#### Data to examine ####
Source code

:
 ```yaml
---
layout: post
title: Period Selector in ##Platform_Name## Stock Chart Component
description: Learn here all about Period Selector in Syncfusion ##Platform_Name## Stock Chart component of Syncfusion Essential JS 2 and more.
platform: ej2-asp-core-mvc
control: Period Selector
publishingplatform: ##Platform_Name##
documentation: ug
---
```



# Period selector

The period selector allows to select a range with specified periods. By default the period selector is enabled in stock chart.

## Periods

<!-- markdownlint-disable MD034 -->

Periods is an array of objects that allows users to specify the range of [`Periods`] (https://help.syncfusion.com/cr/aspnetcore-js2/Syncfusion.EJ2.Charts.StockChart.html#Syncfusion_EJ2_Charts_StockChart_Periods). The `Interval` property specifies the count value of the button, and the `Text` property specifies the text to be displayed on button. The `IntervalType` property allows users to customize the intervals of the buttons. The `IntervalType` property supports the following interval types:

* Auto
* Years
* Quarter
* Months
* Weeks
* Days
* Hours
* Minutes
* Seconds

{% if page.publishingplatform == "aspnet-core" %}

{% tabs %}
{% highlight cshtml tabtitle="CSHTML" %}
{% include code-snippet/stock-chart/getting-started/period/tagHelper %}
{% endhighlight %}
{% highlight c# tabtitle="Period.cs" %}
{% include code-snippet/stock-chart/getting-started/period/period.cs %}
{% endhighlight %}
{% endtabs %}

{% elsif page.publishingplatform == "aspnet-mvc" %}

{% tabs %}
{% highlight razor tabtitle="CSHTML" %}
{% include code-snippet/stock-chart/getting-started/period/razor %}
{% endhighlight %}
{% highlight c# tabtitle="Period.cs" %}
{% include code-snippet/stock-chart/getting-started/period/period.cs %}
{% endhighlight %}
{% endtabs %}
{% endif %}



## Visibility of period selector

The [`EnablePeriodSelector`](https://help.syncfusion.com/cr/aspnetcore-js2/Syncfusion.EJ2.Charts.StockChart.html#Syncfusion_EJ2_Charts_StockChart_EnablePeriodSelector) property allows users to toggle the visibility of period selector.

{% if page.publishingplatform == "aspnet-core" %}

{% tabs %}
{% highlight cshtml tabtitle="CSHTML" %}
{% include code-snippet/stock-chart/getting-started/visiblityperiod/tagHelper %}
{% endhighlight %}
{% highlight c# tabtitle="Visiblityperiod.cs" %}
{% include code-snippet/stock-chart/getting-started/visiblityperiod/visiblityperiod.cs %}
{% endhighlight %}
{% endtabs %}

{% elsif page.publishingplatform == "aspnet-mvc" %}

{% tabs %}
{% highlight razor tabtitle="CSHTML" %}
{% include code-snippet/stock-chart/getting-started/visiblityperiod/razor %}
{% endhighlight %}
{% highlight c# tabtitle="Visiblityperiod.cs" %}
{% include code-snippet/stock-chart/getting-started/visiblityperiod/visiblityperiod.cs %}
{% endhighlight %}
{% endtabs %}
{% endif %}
####
◆ What needs to be done
What lines in the material above contain the word "property"? Copy them out.

◆ Solved problem
Periods is an array of objects that allows users to specify the range of [`Periods`] (https://help.syncfusion.com/cr/aspnetcore-js2/Syncfusion.EJ2.Charts.StockChart.html#Syncfusion_EJ2_Charts_StockChart_Periods). The `Interval` property specifies the count value of the button, and the `Text` property specifies the text to be displayed on button. The `IntervalType` property allows users to customize the intervals of the buttons. The `IntervalType` property supports the following interval types:
The [`EnablePeriodSelector`](https://help.syncfusion.com/cr/aspnetcore-js2/Syncfusion.EJ2.Charts.StockChart.html#Syncfusion_EJ2_Charts_StockChart_EnablePeriodSelector) property allows users to toggle the visibility of period selector.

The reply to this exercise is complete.